'''

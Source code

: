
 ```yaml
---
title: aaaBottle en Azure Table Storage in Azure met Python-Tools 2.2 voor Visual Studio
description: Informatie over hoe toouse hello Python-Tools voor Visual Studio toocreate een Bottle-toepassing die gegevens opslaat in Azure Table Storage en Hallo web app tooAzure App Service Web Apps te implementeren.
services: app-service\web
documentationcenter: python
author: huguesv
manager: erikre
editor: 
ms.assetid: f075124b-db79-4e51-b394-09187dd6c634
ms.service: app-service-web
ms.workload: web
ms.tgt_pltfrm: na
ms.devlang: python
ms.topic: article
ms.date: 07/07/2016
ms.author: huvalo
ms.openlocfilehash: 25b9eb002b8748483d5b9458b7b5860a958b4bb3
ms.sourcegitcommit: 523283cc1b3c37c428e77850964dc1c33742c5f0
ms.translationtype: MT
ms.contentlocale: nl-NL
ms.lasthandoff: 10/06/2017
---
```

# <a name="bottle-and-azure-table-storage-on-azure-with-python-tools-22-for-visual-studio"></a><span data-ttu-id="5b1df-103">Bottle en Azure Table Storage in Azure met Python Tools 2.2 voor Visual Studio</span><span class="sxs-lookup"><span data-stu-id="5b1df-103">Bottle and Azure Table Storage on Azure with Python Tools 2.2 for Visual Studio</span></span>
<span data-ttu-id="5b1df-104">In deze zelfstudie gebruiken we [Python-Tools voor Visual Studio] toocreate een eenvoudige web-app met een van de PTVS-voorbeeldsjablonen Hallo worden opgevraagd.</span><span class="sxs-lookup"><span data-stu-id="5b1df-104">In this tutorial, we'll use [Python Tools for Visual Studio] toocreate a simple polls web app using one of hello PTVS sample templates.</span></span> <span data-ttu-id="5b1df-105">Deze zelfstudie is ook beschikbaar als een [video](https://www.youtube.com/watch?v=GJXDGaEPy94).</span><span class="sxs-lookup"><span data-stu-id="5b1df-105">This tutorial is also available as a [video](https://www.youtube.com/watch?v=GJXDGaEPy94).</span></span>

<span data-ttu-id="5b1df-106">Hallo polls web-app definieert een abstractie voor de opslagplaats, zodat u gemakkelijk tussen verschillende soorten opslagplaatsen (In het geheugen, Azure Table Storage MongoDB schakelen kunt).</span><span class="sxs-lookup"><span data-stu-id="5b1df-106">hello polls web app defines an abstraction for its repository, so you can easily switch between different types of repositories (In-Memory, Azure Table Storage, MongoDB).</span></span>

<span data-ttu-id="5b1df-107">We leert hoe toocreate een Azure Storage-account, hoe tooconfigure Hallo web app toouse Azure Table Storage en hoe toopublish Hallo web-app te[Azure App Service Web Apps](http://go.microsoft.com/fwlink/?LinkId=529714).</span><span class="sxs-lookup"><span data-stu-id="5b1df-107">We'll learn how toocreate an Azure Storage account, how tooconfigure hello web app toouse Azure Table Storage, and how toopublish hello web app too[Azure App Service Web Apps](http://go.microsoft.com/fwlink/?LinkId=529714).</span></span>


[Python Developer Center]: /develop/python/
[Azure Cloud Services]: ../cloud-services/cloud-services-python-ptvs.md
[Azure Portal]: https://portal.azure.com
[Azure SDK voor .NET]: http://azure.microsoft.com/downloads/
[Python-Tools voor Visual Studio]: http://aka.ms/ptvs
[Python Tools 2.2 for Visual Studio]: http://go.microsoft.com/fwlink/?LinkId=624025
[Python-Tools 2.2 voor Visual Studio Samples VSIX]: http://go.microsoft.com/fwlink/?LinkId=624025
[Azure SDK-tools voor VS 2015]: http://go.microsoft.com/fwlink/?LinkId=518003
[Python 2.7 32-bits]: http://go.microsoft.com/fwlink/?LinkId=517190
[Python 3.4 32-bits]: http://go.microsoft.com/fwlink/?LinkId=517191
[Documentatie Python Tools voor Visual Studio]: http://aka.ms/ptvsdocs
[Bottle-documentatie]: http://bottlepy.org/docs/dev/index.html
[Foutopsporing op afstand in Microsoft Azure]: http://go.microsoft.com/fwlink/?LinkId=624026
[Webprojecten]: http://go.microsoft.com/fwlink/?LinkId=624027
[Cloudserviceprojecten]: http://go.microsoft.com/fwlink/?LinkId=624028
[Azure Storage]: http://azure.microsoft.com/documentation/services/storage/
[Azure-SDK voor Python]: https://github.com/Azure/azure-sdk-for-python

'''

Of all the entries above, how many lines contain the string "https"? Answer with the number only.

Answer section>
3